> **What you should do**: Your output must consist of the records printed verbatim, with the pictures excluded.

> **Listed entries**:

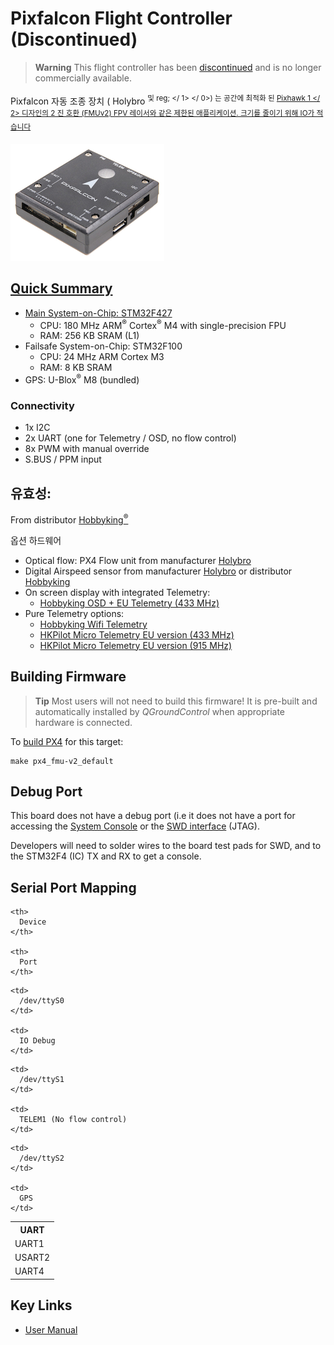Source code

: # Pixfalcon Flight Controller (Discontinued)

> **Warning** This flight controller has been [discontinued](../flight_controller/autopilot_experimental.md) and is no longer commercially available.

Pixfalcon 자동 조종 장치 ( Holybro <sup> 및 reg; </ 1> </ 0>) 는 공간에 최적화 된 <a href="../flight_controller/pixhawk.md"> Pixhawk 1 </ 2> 디자인의 2 진 호환 (FMUv2) FPV 레이서와 같은 제한된 애플리케이션. 크기를 줄이기 위해 IO가 적습니다</p> 

<p>
  <img src="../../assets/hardware/hardware-pixfalcon.png" alt="Pixfalcon hero image" />
</p>

<h2>
  Quick Summary
</h2>

<ul>
  <li>
    Main System-on-Chip: <a href="http://www.st.com/web/en/catalog/mmc/FM141/SC1169/SS1577/LN1789">STM32F427</a> <ul>
      <li>
        CPU: 180 MHz ARM<sup>&reg;</sup> Cortex<sup>&reg;</sup> M4 with single-precision FPU
      </li>
      <li>
        RAM: 256 KB SRAM (L1)
      </li>
    </ul>
  </li>
  <li>
    Failsafe System-on-Chip: STM32F100 <ul>
      <li>
        CPU: 24 MHz ARM Cortex M3
      </li>
      <li>
        RAM: 8 KB SRAM
      </li>
    </ul>
  </li>
  <li>
    GPS: U-Blox<sup>&reg;</sup> M8 (bundled)
  </li>
</ul>

<h3>
  Connectivity
</h3>

<ul>
  <li>
    1x I2C
  </li>
  <li>
    2x UART (one for Telemetry / OSD, no flow control)
  </li>
  <li>
    8x PWM with manual override
  </li>
  <li>
    S.BUS / PPM input
  </li>
</ul>

<h2>
  유효성:
</h2>

<p>
  From distributor <a href="https://hobbyking.com/en_us/pixfalcon-micro-px4-autopilot-plus-micro-m8n-gps-and-mega-pbd-power-module.html">Hobbyking<sup>&reg;</sup></a>
</p>

<p>
  옵션 하드웨어
</p>

<ul>
  <li>
    Optical flow: PX4 Flow unit from manufacturer <a href="http://www.holybro.com/product/px4flow/">Holybro</a>
  </li>
  <li>
    Digital Airspeed sensor from manufacturer <a href="http://www.holybro.com/product/digital-air-speed-sensor/">Holybro</a> or distributor <a href="https://hobbyking.com/en_us/hkpilot-32-digital-air-speed-sensor-and-pitot-tube-set.html">Hobbyking</a>
  </li>
  <li>
    On screen display with integrated Telemetry: <ul>
      <li>
        <a href="https://hobbyking.com/en_us/micro-hkpilot-telemetry-radio-module-with-on-screen-display-osd-unit-433mhz.html">Hobbyking OSD + EU Telemetry (433 MHz)</a>
      </li>
    </ul>
  </li>
  <li>
    Pure Telemetry options: <ul>
      <li>
        <a href="https://hobbyking.com/en_us/apm-pixhawk-wireless-wifi-radio-module.html">Hobbyking Wifi Telemetry</a>
      </li>
      <li>
        <a href="https://hobbyking.com/en_us/hkpilot32-autonomous-vehicle-32bit-control-set-with-telemetry-and-gps-433mhz.html">HKPilot Micro Telemetry EU version (433 MHz)</a>
      </li>
      <li>
        <a href="https://hobbyking.com/en_us/hkpilot32-autonomous-vehicle-32bit-control-set-with-telemetry-and-gps-915mhz.html">HKPilot Micro Telemetry EU version (915 MHz)</a>
      </li>
    </ul>
  </li>
</ul>

<h2>
  Building Firmware
</h2>

<blockquote>
  <p>
    <strong>Tip</strong> Most users will not need to build this firmware! It is pre-built and automatically installed by <em>QGroundControl</em> when appropriate hardware is connected.
  </p>
</blockquote>

<p>
  To <a href="https://dev.px4.io/master/en/setup/building_px4.html">build PX4</a> for this target:
</p>

<pre><code>make px4_fmu-v2_default
</code></pre>

<h2>
  Debug Port
</h2>

<p>
  This board does not have a debug port (i.e it does not have a port for accessing the <a href="http://dev.px4.io/master/en/debug/system_console.html">System Console</a> or the <a href="http://dev.px4.io/master/en/debug/swd_debug.html">SWD interface</a> (JTAG).
</p>

<p>
  Developers will need to solder wires to the board test pads for SWD, and to the STM32F4 (IC) TX and RX to get a console.
</p>

<h2>
  Serial Port Mapping
</h2>

<table>
  <tr>
    <th>
      UART
    </th>
    
    <th>
      Device
    </th>
    
    <th>
      Port
    </th>
  </tr>
  
  <tr>
    <td>
      UART1
    </td>
    
    <td>
      /dev/ttyS0
    </td>
    
    <td>
      IO Debug
    </td>
  </tr>
  
  <tr>
    <td>
      USART2
    </td>
    
    <td>
      /dev/ttyS1
    </td>
    
    <td>
      TELEM1 (No flow control)
    </td>
  </tr>
  
  <tr>
    <td>
      UART4
    </td>
    
    <td>
      /dev/ttyS2
    </td>
    
    <td>
      GPS
    </td>
  </tr>
</table>

<h2>
  Key Links
</h2>

<ul>
  <li>
    <a href="http://www.holybro.com/manual/pixfalcon11.pdf">User Manual</a>
  </li>
</ul>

> **Task response**:
Source code

: # Pixfalcon Flight Controller (Discontinued)

> **Warning** This flight controller has been [discontinued](../flight_controller/autopilot_experimental.md) and is no longer commercially available.

Pixfalcon 자동 조종 장치 ( Holybro <sup> 및 reg; </ 1> </ 0>) 는 공간에 최적화 된 <a href="../flight_controller/pixhawk.md"> Pixhawk 1 </ 2> 디자인의 2 진 호환 (FMUv2) FPV 레이서와 같은 제한된 애플리케이션. 크기를 줄이기 위해 IO가 적습니다</p> 

<p>
  <img src="../../assets/hardware/hardware-pixfalcon.png" alt="Pixfalcon hero image" />
</p>

<h2>
  Quick Summary
</h2>

<ul>
  <li>
    Main System-on-Chip: <a href="http://www.st.com/web/en/catalog/mmc/FM141/SC1169/SS1577/LN1789">STM32F427</a> <ul>
      <li>
        CPU: 180 MHz ARM<sup>&reg;</sup> Cortex<sup>&reg;</sup> M4 with single-precision FPU
      </li>
      <li>
        RAM: 256 KB SRAM (L1)
      </li>
    </ul>
  </li>
  <li>
    Failsafe System-on-Chip: STM32F100 <ul>
      <li>
        CPU: 24 MHz ARM Cortex M3
      </li>
      <li>
        RAM: 8 KB SRAM
      </li>
    </ul>
  </li>
  <li>
    GPS: U-Blox<sup>&reg;</sup> M8 (bundled)
  </li>
</ul>

<h3>
  Connectivity
</h3>

<ul>
  <li>
    1x I2C
  </li>
  <li>
    2x UART (one for Telemetry / OSD, no flow control)
  </li>
  <li>
    8x PWM with manual override
  </li>
  <li>
    S.BUS / PPM input
  </li>
</ul>

<h2>
  유효성:
</h2>

<p>
  From distributor <a href="https://hobbyking.com/en_us/pixfalcon-micro-px4-autopilot-plus-micro-m8n-gps-and-mega-pbd-power-module.html">Hobbyking<sup>&reg;</sup></a>
</p>

<p>
  옵션 하드웨어
</p>

<ul>
  <li>
    Optical flow: PX4 Flow unit from manufacturer <a href="http://www.holybro.com/product/px4flow/">Holybro</a>
  </li>
  <li>
    Digital Airspeed sensor from manufacturer <a href="http://www.holybro.com/product/digital-air-speed-sensor/">Holybro</a> or distributor <a href="https://hobbyking.com/en_us/hkpilot-32-digital-air-speed-sensor-and-pitot-tube-set.html">Hobbyking</a>
  </li>
  <li>
    On screen display with integrated Telemetry: <ul>
      <li>
        <a href="https://hobbyking.com/en_us/micro-hkpilot-telemetry-radio-module-with-on-screen-display-osd-unit-433mhz.html">Hobbyking OSD + EU Telemetry (433 MHz)</a>
      </li>
    </ul>
  </li>
  <li>
    Pure Telemetry options: <ul>
      <li>
        <a href="https://hobbyking.com/en_us/apm-pixhawk-wireless-wifi-radio-module.html">Hobbyking Wifi Telemetry</a>
      </li>
      <li>
        <a href="https://hobbyking.com/en_us/hkpilot32-autonomous-vehicle-32bit-control-set-with-telemetry-and-gps-433mhz.html">HKPilot Micro Telemetry EU version (433 MHz)</a>
      </li>
      <li>
        <a href="https://hobbyking.com/en_us/hkpilot32-autonomous-vehicle-32bit-control-set-with-telemetry-and-gps-915mhz.html">HKPilot Micro Telemetry EU version (915 MHz)</a>
      </li>
    </ul>
  </li>
</ul>

<h2>
  Building Firmware
</h2>

<blockquote>
  <p>
    <strong>Tip</strong> Most users will not need to build this firmware! It is pre-built and automatically installed by <em>QGroundControl</em> when appropriate hardware is connected.
  </p>
</blockquote>

<p>
  To <a href="https://dev.px4.io/master/en/setup/building_px4.html">build PX4</a> for this target:
</p>

<pre><code>make px4_fmu-v2_default
</code></pre>

<h2>
  Debug Port
</h2>

<p>
  This board does not have a debug port (i.e it does not have a port for accessing the <a href="http://dev.px4.io/master/en/debug/system_console.html">System Console</a> or the <a href="http://dev.px4.io/master/en/debug/swd_debug.html">SWD interface</a> (JTAG).
</p>

<p>
  Developers will need to solder wires to the board test pads for SWD, and to the STM32F4 (IC) TX and RX to get a console.
</p>

<h2>
  Serial Port Mapping
</h2>

<table>
  <tr>
    <th>
      UART
    </th>
    
    <th>
      Device
    </th>
    
    <th>
      Port
    </th>
  </tr>
  
  <tr>
    <td>
      UART1
    </td>
    
    <td>
      /dev/ttyS0
    </td>
    
    <td>
      IO Debug
    </td>
  </tr>
  
  <tr>
    <td>
      USART2
    </td>
    
    <td>
      /dev/ttyS1
    </td>
    
    <td>
      TELEM1 (No flow control)
    </td>
  </tr>
  
  <tr>
    <td>
      UART4
    </td>
    
    <td>
      /dev/ttyS2
    </td>
    
    <td>
      GPS
    </td>
  </tr>
</table>

<h2>
  Key Links
</h2>

<ul>
  <li>
    <a href="http://www.holybro.com/manual/pixfalcon11.pdf">User Manual</a>
  </li>
</ul>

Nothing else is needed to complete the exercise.